**Your assignment**
Before copying, set the pictures aside; then repeat every line below verbatim.

**Source texts of formatted documents**
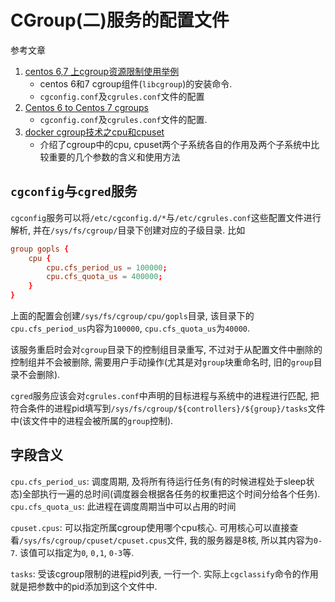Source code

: # CGroup(二)服务的配置文件

参考文章

1. [centos 6,7 上cgroup资源限制使用举例](https://blog.csdn.net/lanyang123456/article/details/81414198)
    - centos 6和7 cgroup组件(`libcgroup`)的安装命令.
    - `cgconfig.conf`及`cgrules.conf`文件的配置
2. [Centos 6 to Centos 7 cgroups](https://serverfault.com/questions/742752/centos-6-to-centos-7-cgroups)
    - `cgconfig.conf`及`cgrules.conf`文件的配置.
3. [docker cgroup技术之cpu和cpuset](https://www.cnblogs.com/charlieroro/p/10281469.html)
    - 介绍了cgroup中的cpu, cpuset两个子系统各自的作用及两个子系统中比较重要的几个参数的含义和使用方法

## `cgconfig`与`cgred`服务

`cgconfig`服务可以将`/etc/cgconfig.d/*`与`/etc/cgrules.conf`这些配置文件进行解析, 并在`/sys/fs/cgroup/`目录下创建对应的子级目录. 比如

```conf
group gopls {
    cpu {
        cpu.cfs_period_us = 100000;
        cpu.cfs_quota_us = 400000;
    }
}
```

上面的配置会创建`/sys/fs/cgroup/cpu/gopls`目录, 该目录下的`cpu.cfs_period_us`内容为`100000`, `cpu.cfs_quota_us`为`40000`.

该服务重启时会对`cgroup`目录下的控制组目录重写, 不过对于从配置文件中删除的控制组并不会被删除, 需要用户手动操作(尤其是对`group`块重命名时, 旧的`group`目录不会删除).

`cgred`服务应该会对`cgrules.conf`中声明的目标进程与系统中的进程进行匹配, 把符合条件的进程pid填写到`/sys/fs/cgroup/${controllers}/${group}/tasks`文件中(该文件中的进程会被所属的`group`控制).

## 字段含义

`cpu.cfs_period_us`: 调度周期, 及将所有待运行任务(有的时候进程处于sleep状态)全部执行一遍的总时间(调度器会根据各任务的权重把这个时间分给各个任务).
`cpu.cfs_quota_us`: 此进程在调度周期当中可以占用的时间

`cpuset.cpus`: 可以指定所属cgroup使用哪个cpu核心. 可用核心可以直接查看`/sys/fs/cgroup/cpuset/cpuset.cpus`文件, 我的服务器是8核, 所以其内容为`0-7`. 该值可以指定为`0`, `0,1`, `0-3`等.

`tasks`: 受该cgroup限制的进程pid列表, 一行一个. 实际上`cgclassify`命令的作用就是把参数中的pid添加到这个文件中.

**Solution for this task**
Source code

: # CGroup(二)服务的配置文件

参考文章

1. [centos 6,7 上cgroup资源限制使用举例](https://blog.csdn.net/lanyang123456/article/details/81414198)
    - centos 6和7 cgroup组件(`libcgroup`)的安装命令.
    - `cgconfig.conf`及`cgrules.conf`文件的配置
2. [Centos 6 to Centos 7 cgroups](https://serverfault.com/questions/742752/centos-6-to-centos-7-cgroups)
    - `cgconfig.conf`及`cgrules.conf`文件的配置.
3. [docker cgroup技术之cpu和cpuset](https://www.cnblogs.com/charlieroro/p/10281469.html)
    - 介绍了cgroup中的cpu, cpuset两个子系统各自的作用及两个子系统中比较重要的几个参数的含义和使用方法

## `cgconfig`与`cgred`服务

`cgconfig`服务可以将`/etc/cgconfig.d/*`与`/etc/cgrules.conf`这些配置文件进行解析, 并在`/sys/fs/cgroup/`目录下创建对应的子级目录. 比如

```conf
group gopls {
    cpu {
        cpu.cfs_period_us = 100000;
        cpu.cfs_quota_us = 400000;
    }
}
```

上面的配置会创建`/sys/fs/cgroup/cpu/gopls`目录, 该目录下的`cpu.cfs_period_us`内容为`100000`, `cpu.cfs_quota_us`为`40000`.

该服务重启时会对`cgroup`目录下的控制组目录重写, 不过对于从配置文件中删除的控制组并不会被删除, 需要用户手动操作(尤其是对`group`块重命名时, 旧的`group`目录不会删除).

`cgred`服务应该会对`cgrules.conf`中声明的目标进程与系统中的进程进行匹配, 把符合条件的进程pid填写到`/sys/fs/cgroup/${controllers}/${group}/tasks`文件中(该文件中的进程会被所属的`group`控制).

## 字段含义

`cpu.cfs_period_us`: 调度周期, 及将所有待运行任务(有的时候进程处于sleep状态)全部执行一遍的总时间(调度器会根据各任务的权重把这个时间分给各个任务).
`cpu.cfs_quota_us`: 此进程在调度周期当中可以占用的时间

`cpuset.cpus`: 可以指定所属cgroup使用哪个cpu核心. 可用核心可以直接查看`/sys/fs/cgroup/cpuset/cpuset.cpus`文件, 我的服务器是8核, 所以其内容为`0-7`. 该值可以指定为`0`, `0,1`, `0-3`等.

`tasks`: 受该cgroup限制的进程pid列表, 一行一个. 实际上`cgclassify`命令的作用就是把参数中的pid添加到这个文件中.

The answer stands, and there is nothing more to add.